Chris Evans ve Anya Taylor-Joy, Romain Gavras’ın yönetmenliğini üstlendiği ve Will Arbery ile birlikte yazdığı “Sacrifice” filmi için kamera karşısına geçti. Çekimleri Yunanistan’ın Santorini adasında ve Bulgaristan’daki mağaralarda gerçekleştirilen film, etkileyici hikâyesinin yanı sıra aktif yanardağlarda yapılan çekim süreciyle de dikkat çekiyor. Evans, her sabah sete gitmeden önce yanardağın zirvesine yapılan yürüyüşleri “dünyanın ihtişamına karşı büyüleyici bir deneyim” şeklinde tanımlarken, Taylor-Joy bu süreçte doğayla yeniden bağ kurma fırsatı bulduğunu ifade ediyor.

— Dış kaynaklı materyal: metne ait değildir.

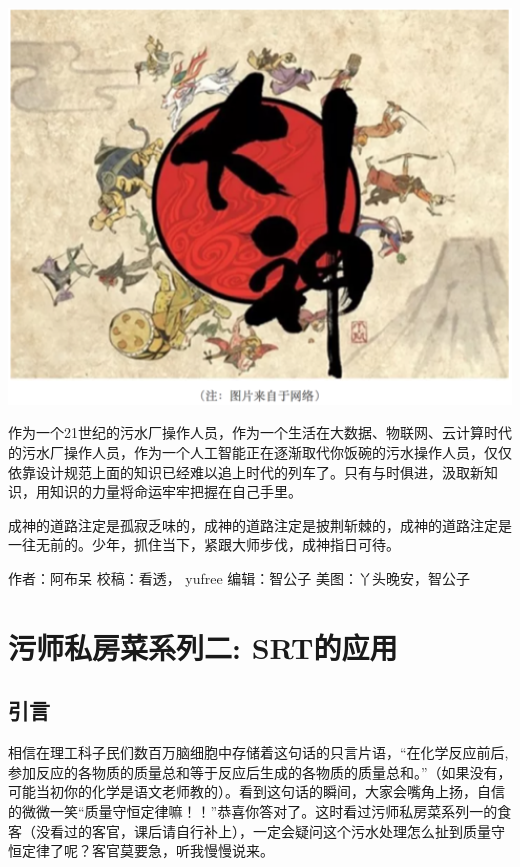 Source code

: \documentclass[]{book}
\begin{document}
\includegraphics[width=6.67in]{images/os4}

作为一个21世纪的污水厂操作人员，作为一个生活在大数据、物联网、云计算时代的污水厂操作人员，作为一个人工智能正在逐渐取代你饭碗的污水操作人员，仅仅依靠设计规范上面的知识已经难以追上时代的列车了。只有与时俱进，汲取新知识，用知识的力量将命运牢牢把握在自己手里。

成神的道路注定是孤寂乏味的，成神的道路注定是披荆斩棘的，成神的道路注定是一往无前的。少年，抓住当下，紧跟大师步伐，成神指日可待。

作者：阿布呆
校稿：看透， yufree
编辑：智公子
美图：丫头晚安，智公子

\hypertarget{ux6c61ux5e08ux79c1ux623fux83dcux7cfbux5217ux4e8c-srtux7684ux5e94ux7528}{%
\section{污师私房菜系列二: SRT的应用}\label{ux6c61ux5e08ux79c1ux623fux83dcux7cfbux5217ux4e8c-srtux7684ux5e94ux7528}}

\hypertarget{ux5f15ux8a00-3}{%
\subsection{引言}\label{ux5f15ux8a00-3}}

相信在理工科子民们数百万脑细胞中存储着这句话的只言片语，``在化学反应前后,参加反应的各物质的质量总和等于反应后生成的各物质的质量总和。''（如果没有，可能当初你的化学是语文老师教的）。看到这句话的瞬间，大家会嘴角上扬，自信的微微一笑``质量守恒定律嘛！！''恭喜你答对了。这时看过污师私房菜系列一的食客（没看过的客官，课后请自行补上），一定会疑问这个污水处理怎么扯到质量守恒定律了呢？客官莫要急，听我慢慢说来。
\end{document}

Filmde Evans, hayatının en parlak döneminde olan ancak babasının ölümünden sonra varoluşsal bir krize sürüklenen bir film yıldızını canlandırıyor. Anya Taylor-Joy ise Joan adında karizmatik ve radikal bir lider rolünde karşımıza çıkıyor. Joan’ın liderliğindeki tarikat, Evans’ın karakterini bir kehaneti yerine getirmek için yanardağa kurban etmeyi planlıyor. Ancak hikâye, yalnızca bir kurban anlatımı değil; şöhretin, egonun ve kontrol yanılsamasının sorgulandığı derin bir dönüşüm hikayesidir. Evans, “Yanardağ, teslimiyetin ve özgürlüğün sembolü. Gerçek kurtuluş, para ya da güçte değil; kendimizi tanımladığımız şeyleri bırakmakta.” diyerek filmin metaforik katmanlarını özetliyor.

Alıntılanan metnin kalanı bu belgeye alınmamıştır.